PROBLEM REQUIREMENTS. Among the entries below, find the lines holding "vercel" and copy them.

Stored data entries
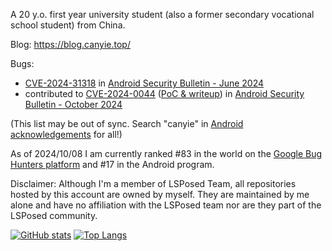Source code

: A 20 y.o. first year university student (also a former secondary vocational school student) from China.

Blog: https://blog.canyie.top/
<!-- 
Telegram channel: [@CanyieChannel](https://t.me/CanyieChannel) -->

Bugs: 
- [CVE-2024-31318](https://nvd.nist.gov/vuln/detail/CVE-2024-31318) in [Android Security Bulletin - June 2024](https://source.android.com/docs/security/bulletin/2024-06-01)
- contributed to [CVE-2024-0044](https://nvd.nist.gov/vuln/detail/CVE-2024-0044) ([PoC & writeup](https://github.com/canyie/CVE-2024-0044)) in [Android Security Bulletin - October 2024](https://source.android.com/docs/security/bulletin/2024-10-01)


(This list may be out of sync. Search "canyie" in [Android acknowledgements](https://source.android.com/docs/security/overview/acknowledgements) for all!)

As of 2024/10/08 I am currently ranked #83 in the world on the [Google Bug Hunters platform](https://bughunters.google.com/profile/3497d4e9-5612-4155-a861-dd1f97509949) and #17 in the Android program.

<!--
Discussion Group:
- QQ Group: 949888394
- Telegram Group: [@DreamlandFramework](t.me/DreamlandFramework)
-->
<!-- What are you trying to seek out? -->

Disclaimer: Although I'm a member of LSPosed Team, all repositories hosted by this account are owned by myself. They are maintained by me alone and have no affiliation with the LSPosed team nor are they part of the LSPosed community.

[![GitHub stats](https://github-readme-stats.vercel.app/api?username=canyie&count_private=true&show_icons=true)](https://github.com/anuraghazra/github-readme-stats)
[![Top Langs](https://github-readme-stats-one-bice.vercel.app/api/top-langs/?username=canyie&layout=compact&langs_count=10&exclude_repo=iQOO-Z1-kernel,canyie.github.io)](https://github.com/anuraghazra/github-readme-stats)

<!--
**canyie/canyie** is a ✨ _special_ ✨ repository because its `README.md` (this file) appears on your GitHub profile.

Here are some ideas to get you started:

- 🔭 I’m currently working on ...
- 🌱 I’m currently learning ...
- 👯 I’m looking to collaborate on ...
- 🤔 I’m looking for help with ...
- 💬 Ask me about ...
- 📫 How to reach me: ...
- 😄 Pronouns: ...
- ⚡ Fun fact: ...
-->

WRITTEN ANSWER.
[![GitHub stats](https://github-readme-stats.vercel.app/api?username=canyie&count_private=true&show_icons=true)](https://github.com/anuraghazra/github-readme-stats)
[![Top Langs](https://github-readme-stats-one-bice.vercel.app/api/top-langs/?username=canyie&layout=compact&langs_count=10&exclude_repo=iQOO-Z1-kernel,canyie.github.io)](https://github.com/anuraghazra/github-readme-stats)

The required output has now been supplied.